Lo que hicieron los compañeros, y por qué eso importa

Ahí aparece el punto más sensible de toda esta historia. Los protocolos básicos de seguridad en nieve fuera de pista, los que repiten guías e instructores hasta el cansancio, dicen que ante una caída el grupo tiene que detenerse en el acto, establecer contacto visual o verbal con el accidentado y, si no hay respuesta, acercarse para evaluar el estado de la persona. En nieve polvo profunda, donde alguien puede quedar enterrado y asfixiarse en cuestión de minutos, esa primera reacción vale más que cualquier equipo. "Lo primero que gritaron fue mi nombre", contó Mirko. "Cuando respondí, recién ahí pensaron en acercarse". Esa pausa, que parece lógica, puede ser la diferencia entre un susto y un desenlace que nadie quiere nombrar.

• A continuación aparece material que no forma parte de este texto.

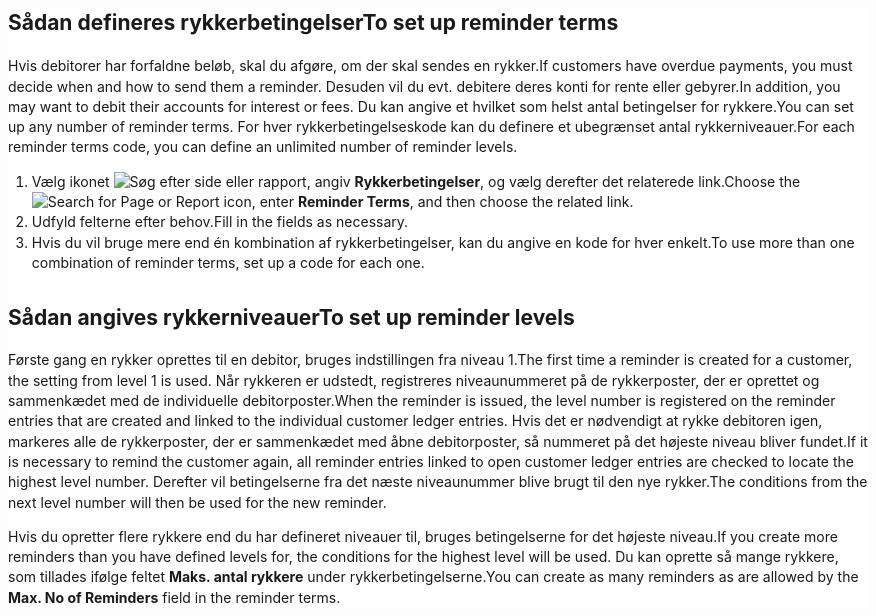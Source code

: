 ## <a name="to-set-up-reminder-terms"></a><span data-ttu-id="ce3f4-142">Sådan defineres rykkerbetingelser</span><span class="sxs-lookup"><span data-stu-id="ce3f4-142">To set up reminder terms</span></span>
<span data-ttu-id="ce3f4-143">Hvis debitorer har forfaldne beløb, skal du afgøre, om der skal sendes en rykker.</span><span class="sxs-lookup"><span data-stu-id="ce3f4-143">If customers have overdue payments, you must decide when and how to send them a reminder.</span></span> <span data-ttu-id="ce3f4-144">Desuden vil du evt. debitere deres konti for rente eller gebyrer.</span><span class="sxs-lookup"><span data-stu-id="ce3f4-144">In addition, you may want to debit their accounts for interest or fees.</span></span> <span data-ttu-id="ce3f4-145">Du kan angive et hvilket som helst antal betingelser for rykkere.</span><span class="sxs-lookup"><span data-stu-id="ce3f4-145">You can set up any number of reminder terms.</span></span> <span data-ttu-id="ce3f4-146">For hver rykkerbetingelseskode kan du definere et ubegrænset antal rykkerniveauer.</span><span class="sxs-lookup"><span data-stu-id="ce3f4-146">For each reminder terms code, you can define an unlimited number of reminder levels.</span></span>

1. <span data-ttu-id="ce3f4-147">Vælg ikonet ![Søg efter side eller rapport](media/ui-search/search_small.png "Ikonet Søg efter side eller rapport"), angiv **Rykkerbetingelser**, og vælg derefter det relaterede link.</span><span class="sxs-lookup"><span data-stu-id="ce3f4-147">Choose the ![Search for Page or Report](media/ui-search/search_small.png "Search for Page or Report icon") icon, enter **Reminder Terms**, and then choose the related link.</span></span>  
2. <span data-ttu-id="ce3f4-148">Udfyld felterne efter behov.</span><span class="sxs-lookup"><span data-stu-id="ce3f4-148">Fill in the fields as necessary.</span></span>  
3. <span data-ttu-id="ce3f4-149">Hvis du vil bruge mere end én kombination af rykkerbetingelser, kan du angive en kode for hver enkelt.</span><span class="sxs-lookup"><span data-stu-id="ce3f4-149">To use more than one combination of reminder terms, set up a code for each one.</span></span>

## <a name="to-set-up-reminder-levels"></a><span data-ttu-id="ce3f4-150">Sådan angives rykkerniveauer</span><span class="sxs-lookup"><span data-stu-id="ce3f4-150">To set up reminder levels</span></span>
<span data-ttu-id="ce3f4-151">Første gang en rykker oprettes til en debitor, bruges indstillingen fra niveau 1.</span><span class="sxs-lookup"><span data-stu-id="ce3f4-151">The first time a reminder is created for a customer, the setting from level 1 is used.</span></span> <span data-ttu-id="ce3f4-152">Når rykkeren er udstedt, registreres niveaunummeret på de rykkerposter, der er oprettet og sammenkædet med de individuelle debitorposter.</span><span class="sxs-lookup"><span data-stu-id="ce3f4-152">When the reminder is issued, the level number is registered on the reminder entries that are created and linked to the individual customer ledger entries.</span></span> <span data-ttu-id="ce3f4-153">Hvis det er nødvendigt at rykke debitoren igen, markeres alle de rykkerposter, der er sammenkædet med åbne debitorposter, så nummeret på det højeste niveau bliver fundet.</span><span class="sxs-lookup"><span data-stu-id="ce3f4-153">If it is necessary to remind the customer again, all reminder entries linked to open customer ledger entries are checked to locate the highest level number.</span></span> <span data-ttu-id="ce3f4-154">Derefter vil betingelserne fra det næste niveaunummer blive brugt til den nye rykker.</span><span class="sxs-lookup"><span data-stu-id="ce3f4-154">The conditions from the next level number will then be used for the new reminder.</span></span>

<span data-ttu-id="ce3f4-155">Hvis du opretter flere rykkere end du har defineret niveauer til, bruges betingelserne for det højeste niveau.</span><span class="sxs-lookup"><span data-stu-id="ce3f4-155">If you create more reminders than you have defined levels for, the conditions for the highest level will be used.</span></span> <span data-ttu-id="ce3f4-156">Du kan oprette så mange rykkere, som tillades ifølge feltet **Maks. antal rykkere** under rykkerbetingelserne.</span><span class="sxs-lookup"><span data-stu-id="ce3f4-156">You can create as many reminders as are allowed by the **Max. No of Reminders** field in the reminder terms.</span></span>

Las reglas mínimas para salir del pista en Cerro Bayo (y en cualquier cerro)

  • Nunca salir solo: el mínimo seguro es de tres personas por grupo.
  • Llevar detector de víctimas de avalancha (DVA), pala y sonda por persona.
  • Informar a alguien en tierra el recorrido previsto y la hora estimada de regreso.
  • Verificar el parte de avalanchas y el estado de la nieve en la mañana de la salida.
  • Mantener siempre contacto visual con el compañero que va adelante y detener el grupo ante cualquier caída.

Cuando volví a la base, ya con el colectivo de regreso a Bariloche en el horizonte, Mirko me mandó un mensaje corto desde el refugio: "Susto grande, pero lección grande". Lo dejé en ese tono porque condensa algo que en la montaña se repite y se olvida con la misma velocidad con la que cae la nevada. El Cerro Bayo seguirá recibiendo riders esta temporada con su nieve polvo soñada y sus pendientes escondidas. La pregunta, ahora, es cuántos llegan sabiendo que la próxima vez la primera decisión del grupo puede ser la única que cuente.